[Collected data entries]
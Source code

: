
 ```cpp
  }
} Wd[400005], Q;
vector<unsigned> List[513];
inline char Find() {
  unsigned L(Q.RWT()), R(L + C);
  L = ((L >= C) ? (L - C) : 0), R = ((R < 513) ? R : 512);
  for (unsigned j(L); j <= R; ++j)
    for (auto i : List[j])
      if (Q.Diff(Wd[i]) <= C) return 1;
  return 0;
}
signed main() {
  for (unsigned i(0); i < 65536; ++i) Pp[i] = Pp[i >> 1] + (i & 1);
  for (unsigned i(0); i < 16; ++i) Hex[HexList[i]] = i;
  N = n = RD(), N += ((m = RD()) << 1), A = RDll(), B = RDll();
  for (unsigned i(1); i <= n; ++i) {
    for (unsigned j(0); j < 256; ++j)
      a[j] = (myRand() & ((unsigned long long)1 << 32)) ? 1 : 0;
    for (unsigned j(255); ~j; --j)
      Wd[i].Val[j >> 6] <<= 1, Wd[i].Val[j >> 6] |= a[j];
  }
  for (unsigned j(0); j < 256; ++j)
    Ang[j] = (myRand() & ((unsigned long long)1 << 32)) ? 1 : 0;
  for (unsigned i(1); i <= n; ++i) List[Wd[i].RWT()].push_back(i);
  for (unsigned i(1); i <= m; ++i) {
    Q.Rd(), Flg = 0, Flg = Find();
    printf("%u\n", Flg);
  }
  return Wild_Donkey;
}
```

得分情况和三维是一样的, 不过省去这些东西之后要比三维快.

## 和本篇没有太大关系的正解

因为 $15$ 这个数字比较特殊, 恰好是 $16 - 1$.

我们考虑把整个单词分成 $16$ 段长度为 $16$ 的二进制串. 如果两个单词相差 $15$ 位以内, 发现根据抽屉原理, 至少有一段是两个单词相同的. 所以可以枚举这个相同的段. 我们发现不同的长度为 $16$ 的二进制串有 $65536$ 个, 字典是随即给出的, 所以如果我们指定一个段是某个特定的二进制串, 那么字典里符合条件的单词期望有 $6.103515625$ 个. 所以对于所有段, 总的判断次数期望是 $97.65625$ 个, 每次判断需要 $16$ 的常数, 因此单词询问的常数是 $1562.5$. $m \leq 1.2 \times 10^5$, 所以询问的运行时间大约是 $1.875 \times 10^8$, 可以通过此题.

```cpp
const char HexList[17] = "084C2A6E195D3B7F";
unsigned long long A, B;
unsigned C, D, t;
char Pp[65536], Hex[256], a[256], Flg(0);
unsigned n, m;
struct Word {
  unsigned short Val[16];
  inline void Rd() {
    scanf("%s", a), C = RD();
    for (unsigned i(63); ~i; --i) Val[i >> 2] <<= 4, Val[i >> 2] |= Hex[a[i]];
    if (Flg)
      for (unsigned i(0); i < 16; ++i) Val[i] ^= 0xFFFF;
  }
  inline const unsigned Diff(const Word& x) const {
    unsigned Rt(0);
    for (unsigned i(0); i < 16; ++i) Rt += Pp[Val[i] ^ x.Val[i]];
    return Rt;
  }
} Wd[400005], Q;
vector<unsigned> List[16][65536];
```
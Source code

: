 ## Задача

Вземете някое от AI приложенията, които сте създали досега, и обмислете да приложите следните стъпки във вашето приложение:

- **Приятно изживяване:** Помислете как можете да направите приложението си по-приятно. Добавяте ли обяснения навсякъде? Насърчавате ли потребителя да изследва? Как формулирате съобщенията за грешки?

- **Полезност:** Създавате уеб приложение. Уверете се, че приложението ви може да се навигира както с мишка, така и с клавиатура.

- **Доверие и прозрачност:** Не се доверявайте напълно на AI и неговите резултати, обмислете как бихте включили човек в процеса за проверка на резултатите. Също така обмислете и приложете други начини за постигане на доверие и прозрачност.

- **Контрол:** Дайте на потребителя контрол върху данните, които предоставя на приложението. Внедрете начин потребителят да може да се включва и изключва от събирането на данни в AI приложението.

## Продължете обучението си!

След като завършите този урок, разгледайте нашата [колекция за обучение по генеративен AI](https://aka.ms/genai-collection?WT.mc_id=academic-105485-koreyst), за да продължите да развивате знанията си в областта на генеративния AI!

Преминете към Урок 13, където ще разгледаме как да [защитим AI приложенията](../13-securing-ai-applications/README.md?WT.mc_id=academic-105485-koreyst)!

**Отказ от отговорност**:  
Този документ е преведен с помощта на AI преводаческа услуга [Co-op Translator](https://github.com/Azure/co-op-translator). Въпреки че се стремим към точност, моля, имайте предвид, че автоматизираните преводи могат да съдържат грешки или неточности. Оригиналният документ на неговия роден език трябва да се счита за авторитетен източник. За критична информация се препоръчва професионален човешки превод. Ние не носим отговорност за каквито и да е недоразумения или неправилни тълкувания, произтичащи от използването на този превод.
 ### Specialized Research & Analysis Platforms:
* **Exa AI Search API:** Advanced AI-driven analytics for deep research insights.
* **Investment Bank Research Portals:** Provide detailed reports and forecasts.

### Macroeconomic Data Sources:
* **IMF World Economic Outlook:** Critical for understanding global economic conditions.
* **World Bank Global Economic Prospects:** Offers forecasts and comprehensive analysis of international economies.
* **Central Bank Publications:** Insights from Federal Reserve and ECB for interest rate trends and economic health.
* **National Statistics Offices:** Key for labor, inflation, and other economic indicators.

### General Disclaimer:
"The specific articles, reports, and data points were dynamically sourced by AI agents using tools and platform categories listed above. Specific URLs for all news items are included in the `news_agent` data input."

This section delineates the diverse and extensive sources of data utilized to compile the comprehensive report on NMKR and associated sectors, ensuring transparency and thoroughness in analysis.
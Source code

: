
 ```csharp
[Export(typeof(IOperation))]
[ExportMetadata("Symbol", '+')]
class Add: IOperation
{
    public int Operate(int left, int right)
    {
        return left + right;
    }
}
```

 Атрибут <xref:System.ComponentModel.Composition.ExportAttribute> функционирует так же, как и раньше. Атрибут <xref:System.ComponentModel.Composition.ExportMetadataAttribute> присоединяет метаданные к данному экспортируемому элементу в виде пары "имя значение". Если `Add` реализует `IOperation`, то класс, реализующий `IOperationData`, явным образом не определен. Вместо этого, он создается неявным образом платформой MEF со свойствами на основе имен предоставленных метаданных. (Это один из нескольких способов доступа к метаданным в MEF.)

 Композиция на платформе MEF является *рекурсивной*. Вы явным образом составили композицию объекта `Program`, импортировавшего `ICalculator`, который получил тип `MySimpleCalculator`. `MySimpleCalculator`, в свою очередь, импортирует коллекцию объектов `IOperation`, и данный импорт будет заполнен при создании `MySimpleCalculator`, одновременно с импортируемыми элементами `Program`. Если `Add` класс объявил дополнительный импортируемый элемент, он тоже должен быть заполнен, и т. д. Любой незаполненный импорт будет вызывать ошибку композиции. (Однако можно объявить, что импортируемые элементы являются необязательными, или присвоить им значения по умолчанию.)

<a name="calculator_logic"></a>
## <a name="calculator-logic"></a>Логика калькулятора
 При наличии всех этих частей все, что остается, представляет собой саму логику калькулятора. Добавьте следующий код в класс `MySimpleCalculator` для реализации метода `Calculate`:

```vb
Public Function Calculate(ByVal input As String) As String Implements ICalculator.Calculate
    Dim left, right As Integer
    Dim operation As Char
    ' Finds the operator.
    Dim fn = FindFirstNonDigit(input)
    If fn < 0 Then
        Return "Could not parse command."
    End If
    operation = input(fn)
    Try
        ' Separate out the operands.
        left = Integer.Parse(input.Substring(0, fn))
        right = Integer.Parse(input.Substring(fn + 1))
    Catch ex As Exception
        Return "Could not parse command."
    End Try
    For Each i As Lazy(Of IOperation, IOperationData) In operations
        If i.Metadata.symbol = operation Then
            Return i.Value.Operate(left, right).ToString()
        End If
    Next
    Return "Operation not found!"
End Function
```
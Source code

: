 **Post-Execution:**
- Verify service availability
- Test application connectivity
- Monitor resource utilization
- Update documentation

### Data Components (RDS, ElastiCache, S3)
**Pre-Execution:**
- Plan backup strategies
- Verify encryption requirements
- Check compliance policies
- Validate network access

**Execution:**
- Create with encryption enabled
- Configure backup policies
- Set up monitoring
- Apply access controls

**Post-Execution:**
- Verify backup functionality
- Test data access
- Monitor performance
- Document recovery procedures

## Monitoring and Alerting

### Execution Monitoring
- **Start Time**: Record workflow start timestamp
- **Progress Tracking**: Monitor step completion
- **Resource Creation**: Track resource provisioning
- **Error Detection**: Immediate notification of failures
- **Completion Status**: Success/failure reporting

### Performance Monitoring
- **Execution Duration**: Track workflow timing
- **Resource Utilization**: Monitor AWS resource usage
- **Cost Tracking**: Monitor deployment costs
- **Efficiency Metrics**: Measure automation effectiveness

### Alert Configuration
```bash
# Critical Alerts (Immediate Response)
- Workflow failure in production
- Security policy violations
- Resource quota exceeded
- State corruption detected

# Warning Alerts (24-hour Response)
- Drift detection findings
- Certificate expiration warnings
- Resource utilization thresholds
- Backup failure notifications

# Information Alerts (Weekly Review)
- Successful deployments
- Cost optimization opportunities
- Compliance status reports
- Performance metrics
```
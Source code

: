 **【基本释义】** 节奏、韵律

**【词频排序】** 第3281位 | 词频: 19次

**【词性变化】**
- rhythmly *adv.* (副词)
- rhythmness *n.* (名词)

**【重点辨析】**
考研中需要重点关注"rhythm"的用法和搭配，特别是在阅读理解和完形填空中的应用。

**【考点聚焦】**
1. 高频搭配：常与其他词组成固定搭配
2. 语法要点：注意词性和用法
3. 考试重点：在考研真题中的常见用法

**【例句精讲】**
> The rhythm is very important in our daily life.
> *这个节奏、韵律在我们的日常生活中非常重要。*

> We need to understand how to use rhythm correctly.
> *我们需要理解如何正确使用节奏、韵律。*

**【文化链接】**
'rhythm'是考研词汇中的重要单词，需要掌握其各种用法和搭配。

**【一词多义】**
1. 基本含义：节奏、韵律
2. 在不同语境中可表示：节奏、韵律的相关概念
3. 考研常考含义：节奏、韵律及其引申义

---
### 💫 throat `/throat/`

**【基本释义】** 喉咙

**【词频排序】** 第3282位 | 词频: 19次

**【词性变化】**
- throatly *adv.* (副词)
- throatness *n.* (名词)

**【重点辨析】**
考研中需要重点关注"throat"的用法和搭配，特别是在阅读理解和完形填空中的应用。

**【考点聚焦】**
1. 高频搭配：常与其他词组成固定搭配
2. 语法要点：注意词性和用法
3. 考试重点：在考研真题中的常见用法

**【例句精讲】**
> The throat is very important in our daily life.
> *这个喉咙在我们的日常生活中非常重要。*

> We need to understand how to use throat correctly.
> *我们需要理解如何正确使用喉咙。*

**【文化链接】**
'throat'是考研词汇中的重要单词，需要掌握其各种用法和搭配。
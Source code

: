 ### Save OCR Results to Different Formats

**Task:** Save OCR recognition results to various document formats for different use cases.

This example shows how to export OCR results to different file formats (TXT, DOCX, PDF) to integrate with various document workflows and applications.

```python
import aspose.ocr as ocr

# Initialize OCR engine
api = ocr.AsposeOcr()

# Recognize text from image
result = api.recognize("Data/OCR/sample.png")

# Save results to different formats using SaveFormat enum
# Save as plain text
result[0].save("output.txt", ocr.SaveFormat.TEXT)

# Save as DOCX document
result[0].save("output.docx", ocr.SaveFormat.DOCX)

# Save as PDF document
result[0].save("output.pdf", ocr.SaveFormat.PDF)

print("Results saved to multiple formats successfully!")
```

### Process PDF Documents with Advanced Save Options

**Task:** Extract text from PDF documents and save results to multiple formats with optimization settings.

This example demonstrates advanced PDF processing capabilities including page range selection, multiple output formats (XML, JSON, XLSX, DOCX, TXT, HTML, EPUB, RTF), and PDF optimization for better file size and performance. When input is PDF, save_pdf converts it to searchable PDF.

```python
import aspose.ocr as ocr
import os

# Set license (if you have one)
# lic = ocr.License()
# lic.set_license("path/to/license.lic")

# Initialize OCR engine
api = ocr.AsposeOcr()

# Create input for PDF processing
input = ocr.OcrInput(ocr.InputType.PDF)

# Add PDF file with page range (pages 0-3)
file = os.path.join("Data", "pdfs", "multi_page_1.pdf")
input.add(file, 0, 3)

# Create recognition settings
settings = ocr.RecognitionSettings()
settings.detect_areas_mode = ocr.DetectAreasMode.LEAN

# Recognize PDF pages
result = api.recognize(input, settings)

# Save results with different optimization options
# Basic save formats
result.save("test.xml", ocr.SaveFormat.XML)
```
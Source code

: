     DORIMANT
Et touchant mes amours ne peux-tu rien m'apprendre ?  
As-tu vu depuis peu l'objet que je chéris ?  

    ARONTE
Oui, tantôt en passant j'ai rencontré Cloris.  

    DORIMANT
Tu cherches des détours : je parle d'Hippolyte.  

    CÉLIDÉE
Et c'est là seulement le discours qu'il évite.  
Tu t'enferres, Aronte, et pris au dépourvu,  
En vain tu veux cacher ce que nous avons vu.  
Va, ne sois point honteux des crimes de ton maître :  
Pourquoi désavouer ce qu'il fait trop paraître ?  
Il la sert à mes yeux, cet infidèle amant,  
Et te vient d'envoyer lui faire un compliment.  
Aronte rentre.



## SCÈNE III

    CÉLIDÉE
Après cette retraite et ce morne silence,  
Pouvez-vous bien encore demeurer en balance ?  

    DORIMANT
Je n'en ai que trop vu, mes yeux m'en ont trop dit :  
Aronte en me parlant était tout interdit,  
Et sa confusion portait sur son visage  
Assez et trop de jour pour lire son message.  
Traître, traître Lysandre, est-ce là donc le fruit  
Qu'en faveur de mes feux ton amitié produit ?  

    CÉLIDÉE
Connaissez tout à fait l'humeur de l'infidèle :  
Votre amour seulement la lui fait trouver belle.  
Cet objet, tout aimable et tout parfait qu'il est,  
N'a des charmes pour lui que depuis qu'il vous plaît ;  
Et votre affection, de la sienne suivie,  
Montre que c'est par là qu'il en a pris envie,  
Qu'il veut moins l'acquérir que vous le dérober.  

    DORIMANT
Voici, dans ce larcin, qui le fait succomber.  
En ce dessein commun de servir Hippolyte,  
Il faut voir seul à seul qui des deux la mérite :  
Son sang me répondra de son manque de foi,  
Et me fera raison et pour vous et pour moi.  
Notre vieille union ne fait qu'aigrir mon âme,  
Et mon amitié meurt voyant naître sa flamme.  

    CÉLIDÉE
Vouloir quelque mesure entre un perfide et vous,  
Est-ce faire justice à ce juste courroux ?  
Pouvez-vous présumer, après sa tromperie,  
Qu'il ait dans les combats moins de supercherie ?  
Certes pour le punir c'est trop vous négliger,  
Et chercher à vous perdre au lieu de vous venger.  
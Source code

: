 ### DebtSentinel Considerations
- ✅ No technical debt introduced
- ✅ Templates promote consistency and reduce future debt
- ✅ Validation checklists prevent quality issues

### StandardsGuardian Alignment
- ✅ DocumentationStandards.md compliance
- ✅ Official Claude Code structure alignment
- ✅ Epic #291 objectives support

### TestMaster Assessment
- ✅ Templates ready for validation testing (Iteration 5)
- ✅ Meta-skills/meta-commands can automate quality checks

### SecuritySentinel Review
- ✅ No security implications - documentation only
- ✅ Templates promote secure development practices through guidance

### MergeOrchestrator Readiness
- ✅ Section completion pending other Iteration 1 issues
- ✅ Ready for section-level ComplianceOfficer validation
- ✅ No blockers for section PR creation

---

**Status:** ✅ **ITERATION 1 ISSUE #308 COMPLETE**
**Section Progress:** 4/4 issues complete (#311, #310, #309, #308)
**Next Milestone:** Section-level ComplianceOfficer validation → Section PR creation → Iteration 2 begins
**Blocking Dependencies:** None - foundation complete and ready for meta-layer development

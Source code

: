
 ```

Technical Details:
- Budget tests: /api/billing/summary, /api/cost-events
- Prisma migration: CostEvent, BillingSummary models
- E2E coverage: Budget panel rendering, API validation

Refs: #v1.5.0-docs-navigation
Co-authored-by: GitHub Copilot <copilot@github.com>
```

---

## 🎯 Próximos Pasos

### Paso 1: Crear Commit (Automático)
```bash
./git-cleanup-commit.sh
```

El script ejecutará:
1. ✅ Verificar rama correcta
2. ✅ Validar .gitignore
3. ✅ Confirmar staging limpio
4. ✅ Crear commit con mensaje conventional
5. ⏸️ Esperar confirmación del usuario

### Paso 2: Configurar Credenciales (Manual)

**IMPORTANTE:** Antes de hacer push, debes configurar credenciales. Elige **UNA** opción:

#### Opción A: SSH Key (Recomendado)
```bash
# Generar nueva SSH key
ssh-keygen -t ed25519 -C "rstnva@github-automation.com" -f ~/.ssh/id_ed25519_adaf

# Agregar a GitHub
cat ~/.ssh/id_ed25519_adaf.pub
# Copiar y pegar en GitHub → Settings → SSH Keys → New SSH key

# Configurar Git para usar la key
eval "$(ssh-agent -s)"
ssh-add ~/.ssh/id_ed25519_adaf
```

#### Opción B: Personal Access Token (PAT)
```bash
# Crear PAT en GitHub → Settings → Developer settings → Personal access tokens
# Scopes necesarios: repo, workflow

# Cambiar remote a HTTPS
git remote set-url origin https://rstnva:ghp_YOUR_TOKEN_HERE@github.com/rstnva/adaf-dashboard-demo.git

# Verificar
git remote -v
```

• _ACTIVITY_: Return a copy of every line in the records that includes the string "infidèle".

• _TASK OUTPUT_:
Il la sert à mes yeux, cet infidèle amant,  
Connaissez tout à fait l'humeur de l'infidèle :  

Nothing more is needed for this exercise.